Digital PR Platform / 2023年12月20日 14時30分



[画像2]https://user.pr-automation.jp/simg/2341/80814/700_317_20231219113516658101645a528.JPG



3. 研究の経緯
 このような問題を解決するため、単一電子素子と呼ばれる微小な素子によって電子を一粒ずつ制御することで、微小電流標準を実現しようという試みが行われています。電流の大きさは「1秒間に流れる電子の数」で決まるため、単一電子素子で電子を精確に一粒ずつ制御し、決まった個数の電子を導体上に流すことができれば、不確かさの小さな電流を実現することができます。この単一電子素子を用いた電流標準の研究は、1990年代に提案されて以来、各国の研究者による地道な研究が続けられ、現在では160ピコアンペア(ピコは1の1兆分の1)の電流をおよそ10-7の相対不確かさで発生することが可能になっています。微小電流のための実用的な標準を実現するためには、使用する素子の違いによらず一定の電流を発生する技術の確立が求められます。さらに、電流値の可変とより小さな不確かさを同時に達成する必要もあります。しかしながら、この単一電子素子の手法では、複数の独立した素子で一定の微小電流を同時に発生した際の、電流値の同等性・普遍性は検証されていませんでした。また、この手法では1秒間に流す電子の数を多くすると、電子の運び損ないが発生し電流の不確かさが大きくってなってしまうという問題もありました。

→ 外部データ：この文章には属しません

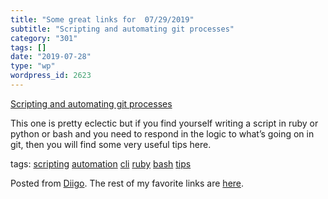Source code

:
 ```yaml
---
title: "Some great links for  07/29/2019"
subtitle: "Scripting and automating git processes"
category: "301"
tags: []
date: "2019-07-28"
type: "wp"
wordpress_id: 2623
---
```

[Scripting and automating git processes](https://stackoverflow.com/questions/3878624/how-do-i-programmatically-determine-if-there-are-uncommitted-changes/41646552) 

This one is pretty eclectic but if you find yourself writing a script in ruby or python or bash and you need to respond in the logic to what’s going on in git, then you will find some very useful tips here.

 tags: [scripting](https://www.diigo.com/user/pitosalas/scripting) [automation](https://www.diigo.com/user/pitosalas/automation) [cli](https://www.diigo.com/user/pitosalas/cli) [ruby](https://www.diigo.com/user/pitosalas/ruby) [bash](https://www.diigo.com/user/pitosalas/bash) [tips](https://www.diigo.com/user/pitosalas/tips)

Posted from [Diigo](https://www.diigo.com). The rest of my favorite links are [here](https://www.diigo.com/user/pitosalas).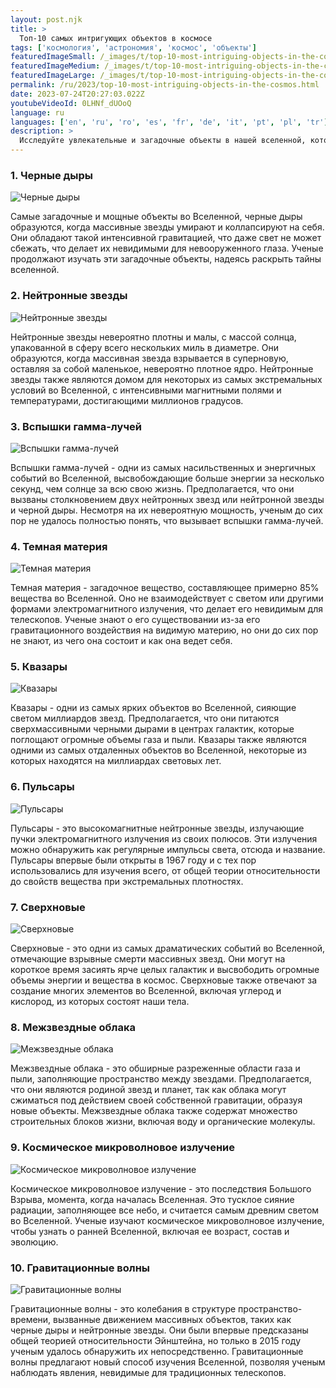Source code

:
 ```yaml
---
layout: post.njk
title: >
  Топ-10 самых интригующих объектов в космосе
tags: ['космология', 'астрономия', 'космос', 'объекты']
featuredImageSmall: /_images/t/top-10-most-intriguing-objects-in-the-cosmos-cover-ru-small.webp
featuredImageMedium: /_images/t/top-10-most-intriguing-objects-in-the-cosmos-cover-ru-medium.webp
featuredImageLarge: /_images/t/top-10-most-intriguing-objects-in-the-cosmos-cover-ru-large.webp
permalink: /ru/2023/top-10-most-intriguing-objects-in-the-cosmos.html
date: 2023-07-24T20:27:03.022Z
youtubeVideoId: 0LHNf_dUOoQ
language: ru
languages: ['en', 'ru', 'ro', 'es', 'fr', 'de', 'it', 'pt', 'pl', 'tr']
description: >
  Исследуйте увлекательные и загадочные объекты в нашей вселенной, которые продолжают завораживать астрономов и ученых.
---
```


### 1. Черные дыры

![Черные дыры](/_images/d/d0ad0e801ddb94e8a3f075fb364c35c2-medium.webp)

Самые загадочные и мощные объекты во Вселенной, черные дыры образуются, когда массивные звезды умирают и коллапсируют на себя. Они обладают такой интенсивной гравитацией, что даже свет не может сбежать, что делает их невидимыми для невооруженного глаза. Ученые продолжают изучать эти загадочные объекты, надеясь раскрыть тайны вселенной.

### 2. Нейтронные звезды

![Нейтронные звезды](/_images/b/b12011c7b7fa413231c7e6de2f4dde38-medium.webp)

Нейтронные звезды невероятно плотны и малы, с массой солнца, упакованной в сферу всего нескольких миль в диаметре. Они образуются, когда массивная звезда взрывается в суперновую, оставляя за собой маленькое, невероятно плотное ядро. Нейтронные звезды также являются домом для некоторых из самых экстремальных условий во Вселенной, с интенсивными магнитными полями и температурами, достигающими миллионов градусов.

### 3. Вспышки гамма-лучей

![Вспышки гамма-лучей](/_images/8/85f90ba77ca4d5b42dedbd5d291996ad-medium.webp)

Вспышки гамма-лучей - одни из самых насильственных и энергичных событий во Вселенной, высвобождающие больше энергии за несколько секунд, чем солнце за всю свою жизнь. Предполагается, что они вызваны столкновением двух нейтронных звезд или нейтронной звезды и черной дыры. Несмотря на их невероятную мощность, ученым до сих пор не удалось полностью понять, что вызывает вспышки гамма-лучей.

### 4. Темная материя

![Темная материя](/_images/1/1cda0791390020cea0da08a7f08dad82-medium.webp)

Темная материя - загадочное вещество, составляющее примерно 85% вещества во Вселенной. Оно не взаимодействует с светом или другими формами электромагнитного излучения, что делает его невидимым для телескопов. Ученые знают о его существовании из-за его гравитационного воздействия на видимую материю, но они до сих пор не знают, из чего она состоит и как она ведет себя.

### 5. Квазары

![Квазары](/_images/4/4a0fbe84ec78cefa70416827f7fe08a1-medium.webp)

Квазары - одни из самых ярких объектов во Вселенной, сияющие светом миллиардов звезд. Предполагается, что они питаются сверхмассивными черными дырами в центрах галактик, которые поглощают огромные объемы газа и пыли. Квазары также являются одними из самых отдаленных объектов во Вселенной, некоторые из которых находятся на миллиардах световых лет.

### 6. Пульсары

![Пульсары](/_images/e/eecc7f6ab260d478a416646c57e59a69-medium.webp)

Пульсары - это высокомагнитные нейтронные звезды, излучающие пучки электромагнитного излучения из своих полюсов. Эти излучения можно обнаружить как регулярные импульсы света, отсюда и название. Пульсары впервые были открыты в 1967 году и с тех пор использовались для изучения всего, от общей теории относительности до свойств вещества при экстремальных плотностях.

### 7. Сверхновые

![Сверхновые](/_images/1/1a3391ace83c5cf3bec86a24f34e110e-medium.webp)

Сверхновые - это одни из самых драматических событий во Вселенной, отмечающие взрывные смерти массивных звезд. Они могут на короткое время засиять ярче целых галактик и высвободить огромные объемы энергии и вещества в космос. Сверхновые также отвечают за создание многих элементов во Вселенной, включая углерод и кислород, из которых состоят наши тела.

### 8. Межзвездные облака

![Межзвездные облака](/_images/d/d387463f2b5bf993e24be8a850e90338-medium.webp)

Межзвездные облака - это обширные разреженные области газа и пыли, заполняющие пространство между звездами. Предполагается, что они являются родиной звезд и планет, так как облака могут сжиматься под действием своей собственной гравитации, образуя новые объекты. Межзвездные облака также содержат множество строительных блоков жизни, включая воду и органические молекулы.

### 9. Космическое микроволновое излучение

![Космическое микроволновое излучение](/_images/e/ee397cdb95871bc2d3973f4c08b43c9a-medium.webp)

Космическое микроволновое излучение - это последствия Большого Взрыва, момента, когда началась Вселенная. Это тусклое сияние радиации, заполняющее все небо, и считается самым древним светом во Вселенной. Ученые изучают космическое микроволновое излучение, чтобы узнать о ранней Вселенной, включая ее возраст, состав и эволюцию.

### 10. Гравитационные волны

![Гравитационные волны](/_images/5/5a38ff73986d50c17b94fda23ae28193-medium.webp)

Гравитационные волны - это колебания в структуре пространство-времени, вызванные движением массивных объектов, таких как черные дыры и нейтронные звезды. Они были впервые предсказаны общей теорией относительности Эйнштейна, но только в 2015 году ученым удалось обнаружить их непосредственно. Гравитационные волны предлагают новый способ изучения Вселенной, позволяя ученым наблюдать явления, невидимые для традиционных телескопов.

 産総研はこれまで、微小な電流に対する電流標準を実現するため単一電子素子の研究と微小な電流を精確に測定する精密電流計測技術を開発してきました。また、NTTはこれまでシリコン量子ドットを用いた電流標準の研究をすすめ、世界で最高精度の電流を発生させる量子ドットの作製技術を有しています。今回、NTTが作製したシリコン量子ドット素子と産総研が持つ精密電流計測技術を組み合わせることにより、二つの独立したシリコン量子ドットから発生した電流の大きさを精密に比較し、その二つが4×10-7程度の不確かさで一致していることを世界で初めて確かめました。さらにこの比較した電流を二つ足し合わせることで、不確かさを小さく保ったまま電流を逓倍(2倍)することに成功しました。
 なお、本研究開発は、日本学術振興会(JSPS)科学研究費助成事業基盤研究S 「単電子制御による量子標準・極限計測技術の開発(2018~2022年度)」による支援を受けています。